_EXERCISE PROMPT_. Return every record exactly as it appears. Leave nothing out.

▼

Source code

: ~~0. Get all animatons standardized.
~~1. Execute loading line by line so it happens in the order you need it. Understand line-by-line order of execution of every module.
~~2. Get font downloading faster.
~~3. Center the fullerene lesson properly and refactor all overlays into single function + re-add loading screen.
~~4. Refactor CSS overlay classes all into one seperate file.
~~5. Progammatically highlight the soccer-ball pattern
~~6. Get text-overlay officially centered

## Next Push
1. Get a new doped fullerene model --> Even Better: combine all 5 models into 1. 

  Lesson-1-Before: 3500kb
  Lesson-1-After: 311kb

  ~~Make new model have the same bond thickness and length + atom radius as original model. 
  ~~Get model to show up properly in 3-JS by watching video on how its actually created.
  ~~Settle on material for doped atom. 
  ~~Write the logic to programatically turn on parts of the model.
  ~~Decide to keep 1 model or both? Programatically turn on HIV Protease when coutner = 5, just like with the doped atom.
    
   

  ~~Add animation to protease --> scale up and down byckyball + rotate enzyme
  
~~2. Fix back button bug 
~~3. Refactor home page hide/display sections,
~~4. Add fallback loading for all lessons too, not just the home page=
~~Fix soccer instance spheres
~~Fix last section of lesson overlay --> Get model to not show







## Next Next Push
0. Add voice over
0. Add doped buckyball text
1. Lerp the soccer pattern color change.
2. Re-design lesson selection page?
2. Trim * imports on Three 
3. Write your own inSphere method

▲

_PROBLEM SOLUTION_.
Source code

: ~~0. Get all animatons standardized.
~~1. Execute loading line by line so it happens in the order you need it. Understand line-by-line order of execution of every module.
~~2. Get font downloading faster.
~~3. Center the fullerene lesson properly and refactor all overlays into single function + re-add loading screen.
~~4. Refactor CSS overlay classes all into one seperate file.
~~5. Progammatically highlight the soccer-ball pattern
~~6. Get text-overlay officially centered

## Next Push
1. Get a new doped fullerene model --> Even Better: combine all 5 models into 1. 

  Lesson-1-Before: 3500kb
  Lesson-1-After: 311kb

  ~~Make new model have the same bond thickness and length + atom radius as original model. 
  ~~Get model to show up properly in 3-JS by watching video on how its actually created.
  ~~Settle on material for doped atom. 
  ~~Write the logic to programatically turn on parts of the model.
  ~~Decide to keep 1 model or both? Programatically turn on HIV Protease when coutner = 5, just like with the doped atom.
    
   

  ~~Add animation to protease --> scale up and down byckyball + rotate enzyme
  
~~2. Fix back button bug 
~~3. Refactor home page hide/display sections,
~~4. Add fallback loading for all lessons too, not just the home page=
~~Fix soccer instance spheres
~~Fix last section of lesson overlay --> Get model to not show







## Next Next Push
0. Add voice over
0. Add doped buckyball text
1. Lerp the soccer pattern color change.
2. Re-design lesson selection page?
2. Trim * imports on Three 
3. Write your own inSphere method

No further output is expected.